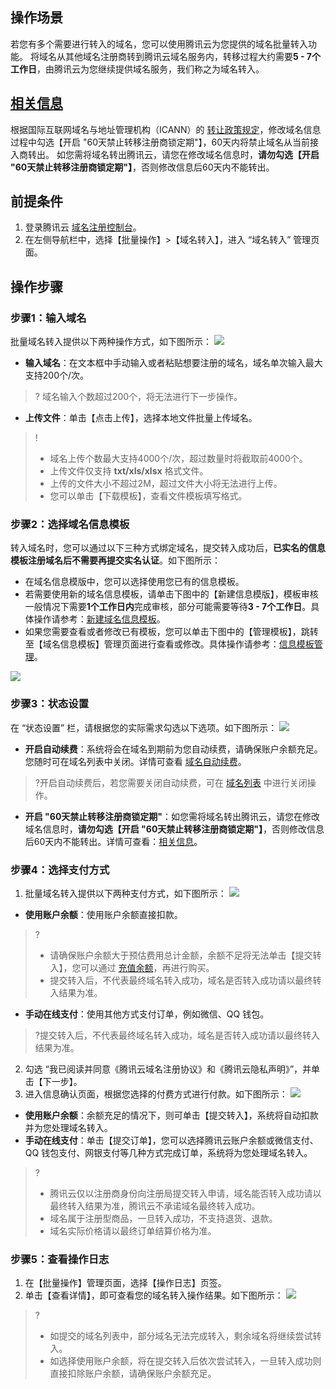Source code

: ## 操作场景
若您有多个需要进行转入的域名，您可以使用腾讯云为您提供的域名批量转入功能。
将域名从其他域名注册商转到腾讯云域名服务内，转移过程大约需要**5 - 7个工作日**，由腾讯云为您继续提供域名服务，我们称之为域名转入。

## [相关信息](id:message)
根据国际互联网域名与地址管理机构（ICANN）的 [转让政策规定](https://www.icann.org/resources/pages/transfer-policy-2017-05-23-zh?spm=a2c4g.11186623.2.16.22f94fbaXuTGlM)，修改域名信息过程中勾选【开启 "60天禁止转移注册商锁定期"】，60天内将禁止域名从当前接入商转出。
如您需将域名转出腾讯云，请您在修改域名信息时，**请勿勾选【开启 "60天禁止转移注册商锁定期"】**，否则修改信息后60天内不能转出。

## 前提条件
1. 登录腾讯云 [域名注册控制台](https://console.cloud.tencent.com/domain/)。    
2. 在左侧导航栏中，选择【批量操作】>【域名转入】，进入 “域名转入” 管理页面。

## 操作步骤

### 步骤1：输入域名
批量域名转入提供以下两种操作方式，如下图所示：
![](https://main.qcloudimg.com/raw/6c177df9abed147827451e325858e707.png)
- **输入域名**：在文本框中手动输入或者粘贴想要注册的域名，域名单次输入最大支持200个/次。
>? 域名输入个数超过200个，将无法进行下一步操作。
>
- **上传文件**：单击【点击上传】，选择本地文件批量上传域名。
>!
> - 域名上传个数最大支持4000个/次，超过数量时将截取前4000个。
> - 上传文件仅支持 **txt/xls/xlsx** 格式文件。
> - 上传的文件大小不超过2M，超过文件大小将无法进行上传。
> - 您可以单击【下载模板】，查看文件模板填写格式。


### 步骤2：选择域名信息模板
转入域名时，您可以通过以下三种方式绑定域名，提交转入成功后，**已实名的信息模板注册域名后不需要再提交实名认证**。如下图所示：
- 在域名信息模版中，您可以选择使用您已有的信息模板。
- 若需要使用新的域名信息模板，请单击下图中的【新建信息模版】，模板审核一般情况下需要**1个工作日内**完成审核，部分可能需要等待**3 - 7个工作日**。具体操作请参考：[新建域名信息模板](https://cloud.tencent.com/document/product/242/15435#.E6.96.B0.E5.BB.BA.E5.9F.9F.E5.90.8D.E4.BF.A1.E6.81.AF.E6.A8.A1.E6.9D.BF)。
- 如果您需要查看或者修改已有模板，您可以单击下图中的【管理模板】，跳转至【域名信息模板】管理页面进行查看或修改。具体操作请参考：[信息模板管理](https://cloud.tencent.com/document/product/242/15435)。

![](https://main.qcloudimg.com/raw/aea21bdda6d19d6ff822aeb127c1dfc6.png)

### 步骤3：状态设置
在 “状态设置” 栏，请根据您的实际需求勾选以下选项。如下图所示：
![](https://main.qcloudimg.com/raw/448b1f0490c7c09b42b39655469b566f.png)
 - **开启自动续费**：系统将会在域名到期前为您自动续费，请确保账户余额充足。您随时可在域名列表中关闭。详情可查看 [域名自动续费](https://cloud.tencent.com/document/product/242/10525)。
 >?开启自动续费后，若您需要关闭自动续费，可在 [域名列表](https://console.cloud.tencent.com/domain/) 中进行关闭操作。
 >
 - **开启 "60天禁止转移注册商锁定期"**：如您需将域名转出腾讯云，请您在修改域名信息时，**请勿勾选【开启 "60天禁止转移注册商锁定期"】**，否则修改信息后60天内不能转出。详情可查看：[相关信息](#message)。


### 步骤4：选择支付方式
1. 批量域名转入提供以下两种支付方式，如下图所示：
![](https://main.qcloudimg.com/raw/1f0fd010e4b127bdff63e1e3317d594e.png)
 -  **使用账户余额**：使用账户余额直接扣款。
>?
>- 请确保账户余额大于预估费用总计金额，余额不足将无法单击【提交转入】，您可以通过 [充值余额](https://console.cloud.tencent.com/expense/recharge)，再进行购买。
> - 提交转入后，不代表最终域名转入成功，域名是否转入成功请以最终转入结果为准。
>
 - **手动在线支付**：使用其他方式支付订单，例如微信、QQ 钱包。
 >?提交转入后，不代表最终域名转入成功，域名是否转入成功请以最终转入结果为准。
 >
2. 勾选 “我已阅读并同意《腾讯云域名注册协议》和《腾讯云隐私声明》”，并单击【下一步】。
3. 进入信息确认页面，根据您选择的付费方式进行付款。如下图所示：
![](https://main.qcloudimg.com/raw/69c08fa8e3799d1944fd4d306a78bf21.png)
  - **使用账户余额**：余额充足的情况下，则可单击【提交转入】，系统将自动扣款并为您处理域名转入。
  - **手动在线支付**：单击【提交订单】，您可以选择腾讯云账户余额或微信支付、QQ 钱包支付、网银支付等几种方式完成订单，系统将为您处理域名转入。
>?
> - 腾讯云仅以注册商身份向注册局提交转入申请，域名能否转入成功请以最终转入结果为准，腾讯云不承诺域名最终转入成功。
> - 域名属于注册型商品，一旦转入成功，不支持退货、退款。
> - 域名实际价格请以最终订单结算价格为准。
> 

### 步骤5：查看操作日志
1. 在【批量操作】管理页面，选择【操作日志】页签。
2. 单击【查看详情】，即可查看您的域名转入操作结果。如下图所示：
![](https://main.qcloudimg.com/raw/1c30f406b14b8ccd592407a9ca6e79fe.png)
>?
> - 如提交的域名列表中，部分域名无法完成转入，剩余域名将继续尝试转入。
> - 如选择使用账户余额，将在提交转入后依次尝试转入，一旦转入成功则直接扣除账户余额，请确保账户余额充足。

+++

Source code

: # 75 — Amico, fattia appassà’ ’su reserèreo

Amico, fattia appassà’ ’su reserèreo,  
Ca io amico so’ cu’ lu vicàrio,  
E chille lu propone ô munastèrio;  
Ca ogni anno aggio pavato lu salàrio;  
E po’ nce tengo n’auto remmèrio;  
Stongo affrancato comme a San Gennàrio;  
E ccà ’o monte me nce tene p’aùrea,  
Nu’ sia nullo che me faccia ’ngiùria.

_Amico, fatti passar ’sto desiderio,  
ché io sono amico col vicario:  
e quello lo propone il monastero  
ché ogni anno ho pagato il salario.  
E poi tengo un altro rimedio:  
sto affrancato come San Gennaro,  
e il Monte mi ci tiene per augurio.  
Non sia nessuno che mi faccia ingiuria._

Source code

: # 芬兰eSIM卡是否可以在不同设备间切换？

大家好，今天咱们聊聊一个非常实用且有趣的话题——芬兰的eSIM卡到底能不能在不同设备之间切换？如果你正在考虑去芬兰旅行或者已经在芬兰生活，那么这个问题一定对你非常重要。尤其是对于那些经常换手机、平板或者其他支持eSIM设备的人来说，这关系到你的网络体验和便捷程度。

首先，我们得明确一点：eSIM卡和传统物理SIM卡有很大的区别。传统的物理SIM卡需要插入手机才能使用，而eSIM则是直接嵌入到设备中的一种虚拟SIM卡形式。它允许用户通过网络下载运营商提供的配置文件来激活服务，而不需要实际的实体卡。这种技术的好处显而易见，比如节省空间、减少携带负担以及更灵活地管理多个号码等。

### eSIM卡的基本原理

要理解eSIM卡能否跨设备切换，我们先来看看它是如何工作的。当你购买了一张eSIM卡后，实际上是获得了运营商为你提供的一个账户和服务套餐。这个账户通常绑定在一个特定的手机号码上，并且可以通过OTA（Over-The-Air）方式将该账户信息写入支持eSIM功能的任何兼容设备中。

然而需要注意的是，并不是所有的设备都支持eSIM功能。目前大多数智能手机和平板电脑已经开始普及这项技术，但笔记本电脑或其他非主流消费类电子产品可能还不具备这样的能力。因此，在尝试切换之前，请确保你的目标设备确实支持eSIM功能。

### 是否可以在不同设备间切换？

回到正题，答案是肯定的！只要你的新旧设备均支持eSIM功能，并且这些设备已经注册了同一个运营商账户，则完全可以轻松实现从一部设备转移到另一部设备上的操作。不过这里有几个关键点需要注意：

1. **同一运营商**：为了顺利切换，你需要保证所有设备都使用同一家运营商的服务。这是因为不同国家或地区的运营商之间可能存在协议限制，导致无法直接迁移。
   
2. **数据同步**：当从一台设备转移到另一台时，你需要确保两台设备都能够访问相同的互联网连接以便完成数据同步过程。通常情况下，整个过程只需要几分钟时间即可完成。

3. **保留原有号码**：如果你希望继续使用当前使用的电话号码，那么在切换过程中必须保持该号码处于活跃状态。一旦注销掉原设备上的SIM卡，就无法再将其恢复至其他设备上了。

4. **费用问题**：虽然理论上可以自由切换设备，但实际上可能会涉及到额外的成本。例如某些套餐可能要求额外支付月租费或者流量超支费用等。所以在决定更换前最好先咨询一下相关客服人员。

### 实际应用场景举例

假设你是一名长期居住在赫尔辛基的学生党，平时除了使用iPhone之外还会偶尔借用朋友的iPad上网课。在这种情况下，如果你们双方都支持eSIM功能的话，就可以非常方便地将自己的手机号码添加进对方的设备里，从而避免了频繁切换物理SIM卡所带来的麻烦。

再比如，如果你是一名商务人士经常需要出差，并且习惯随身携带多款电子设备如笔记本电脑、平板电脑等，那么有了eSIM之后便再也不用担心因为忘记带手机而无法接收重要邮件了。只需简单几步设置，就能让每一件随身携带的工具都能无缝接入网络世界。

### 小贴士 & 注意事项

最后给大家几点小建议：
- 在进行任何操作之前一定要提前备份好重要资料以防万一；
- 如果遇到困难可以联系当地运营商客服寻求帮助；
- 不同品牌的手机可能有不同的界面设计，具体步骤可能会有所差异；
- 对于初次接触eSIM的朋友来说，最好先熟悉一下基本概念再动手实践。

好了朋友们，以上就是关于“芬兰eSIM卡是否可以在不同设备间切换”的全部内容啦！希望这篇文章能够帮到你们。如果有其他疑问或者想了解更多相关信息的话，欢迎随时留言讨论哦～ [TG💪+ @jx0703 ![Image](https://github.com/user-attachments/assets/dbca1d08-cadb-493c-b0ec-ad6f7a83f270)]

+++

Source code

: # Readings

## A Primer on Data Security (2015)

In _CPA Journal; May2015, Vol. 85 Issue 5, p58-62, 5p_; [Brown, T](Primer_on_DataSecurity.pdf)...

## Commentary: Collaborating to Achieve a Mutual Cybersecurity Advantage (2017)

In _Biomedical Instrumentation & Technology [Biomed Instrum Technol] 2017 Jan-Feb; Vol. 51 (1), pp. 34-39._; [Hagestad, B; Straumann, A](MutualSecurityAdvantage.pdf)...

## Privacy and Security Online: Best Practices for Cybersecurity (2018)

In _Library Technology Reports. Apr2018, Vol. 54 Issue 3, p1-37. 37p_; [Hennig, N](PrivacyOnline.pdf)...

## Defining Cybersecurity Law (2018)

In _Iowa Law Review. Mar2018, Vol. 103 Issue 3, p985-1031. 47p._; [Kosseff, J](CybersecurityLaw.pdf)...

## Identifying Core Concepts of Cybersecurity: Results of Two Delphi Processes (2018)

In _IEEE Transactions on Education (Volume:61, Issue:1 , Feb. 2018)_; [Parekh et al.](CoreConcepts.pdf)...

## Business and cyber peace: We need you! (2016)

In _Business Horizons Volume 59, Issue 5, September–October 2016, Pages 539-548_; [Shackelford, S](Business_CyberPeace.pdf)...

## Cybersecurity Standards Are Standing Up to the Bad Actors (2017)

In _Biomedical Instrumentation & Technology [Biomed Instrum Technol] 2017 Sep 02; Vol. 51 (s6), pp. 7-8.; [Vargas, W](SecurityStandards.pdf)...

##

+++

WHAT YOU HAVE TO DO: Search the material for the word "ogni" and copy every matching line.

REPLY TO THE EXERCISE:
Ca ogni anno aggio pavato lu salàrio;  
ché ogni anno ho pagato il salario.  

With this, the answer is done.